Work request |
Please transcribe exactly, and only, the lines of the data below between the line holding "- *Availability:* The" and the line holding "- **Performance:**", inclusive.

Record excerpts |

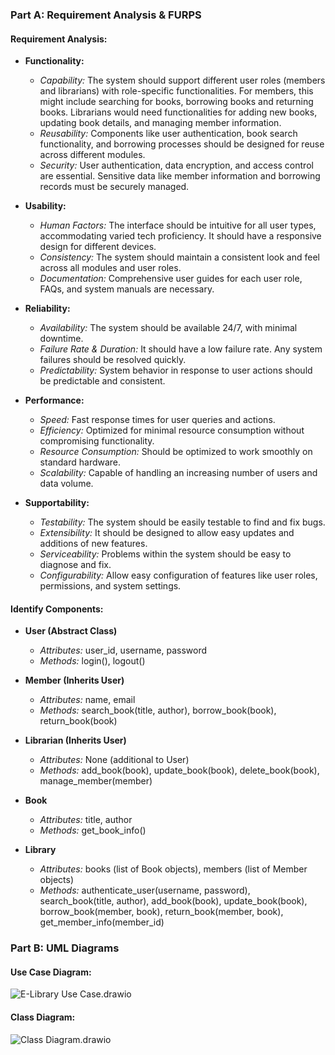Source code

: 
### Part A: Requirement Analysis & FURPS

#### Requirement Analysis:

   - **Functionality:**
     - *Capability:* The system should support different user roles (members and librarians) with role-specific functionalities. For members, this might include searching for books, borrowing books and returning books. Librarians would need functionalities for adding new books, updating book details, and managing member information.
     - *Reusability:* Components like user authentication, book search functionality, and borrowing processes should be designed for reuse across different modules.
     - *Security:* User authentication, data encryption, and access control are essential. Sensitive data like member information and borrowing records must be securely managed.

   - **Usability:**
     - *Human Factors:* The interface should be intuitive for all user types, accommodating varied tech proficiency. It should have a responsive design for different devices.
     - *Consistency:* The system should maintain a consistent look and feel across all modules and user roles.
     - *Documentation:* Comprehensive user guides for each user role, FAQs, and system manuals are necessary.

   - **Reliability:**
     - *Availability:* The system should be available 24/7, with minimal downtime.
     - *Failure Rate & Duration:* It should have a low failure rate. Any system failures should be resolved quickly.
     - *Predictability:* System behavior in response to user actions should be predictable and consistent.

   - **Performance:**
     - *Speed:* Fast response times for user queries and actions.
     - *Efficiency:* Optimized for minimal resource consumption without compromising functionality.
     - *Resource Consumption:* Should be optimized to work smoothly on standard hardware.
     - *Scalability:* Capable of handling an increasing number of users and data volume.

   - **Supportability:**
     - *Testability:* The system should be easily testable to find and fix bugs.
     - *Extensibility:* It should be designed to allow easy updates and additions of new features.
     - *Serviceability:* Problems within the system should be easy to diagnose and fix.
     - *Configurability:* Allow easy configuration of features like user roles, permissions, and system settings.

#### Identify Components:

   - **User (Abstract Class)**
     * *Attributes:* user_id, username, password
     * *Methods:* login(), logout()

 - **Member (Inherits User)**
     * *Attributes:* name, email
    * *Methods:* search_book(title, author), borrow_book(book), return_book(book)

 - **Librarian (Inherits User)**
    * *Attributes:* None (additional to User)
    * *Methods:* add_book(book), update_book(book), delete_book(book), manage_member(member)

 - **Book**
    * *Attributes:* title, author
    * *Methods:* get_book_info()

 - **Library**
    * *Attributes:* books (list of Book objects), members (list of Member objects)
    * *Methods:* authenticate_user(username, password), search_book(title, author), add_book(book), update_book(book), borrow_book(member, book), return_book(member, book), get_member_info(member_id)

### Part B: UML Diagrams

#### Use Case Diagram:
![E-Library Use Case.drawio](https://hackmd.io/_uploads/SygJlI8WA.png)

#### Class Diagram:
![Class Diagram.drawio](https://hackmd.io/_uploads/SyZDqIL-A.png)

Exercise output |
     - *Availability:* The system should be available 24/7, with minimal downtime.
     - *Failure Rate & Duration:* It should have a low failure rate. Any system failures should be resolved quickly.
     - *Predictability:* System behavior in response to user actions should be predictable and consistent.

   - **Performance:**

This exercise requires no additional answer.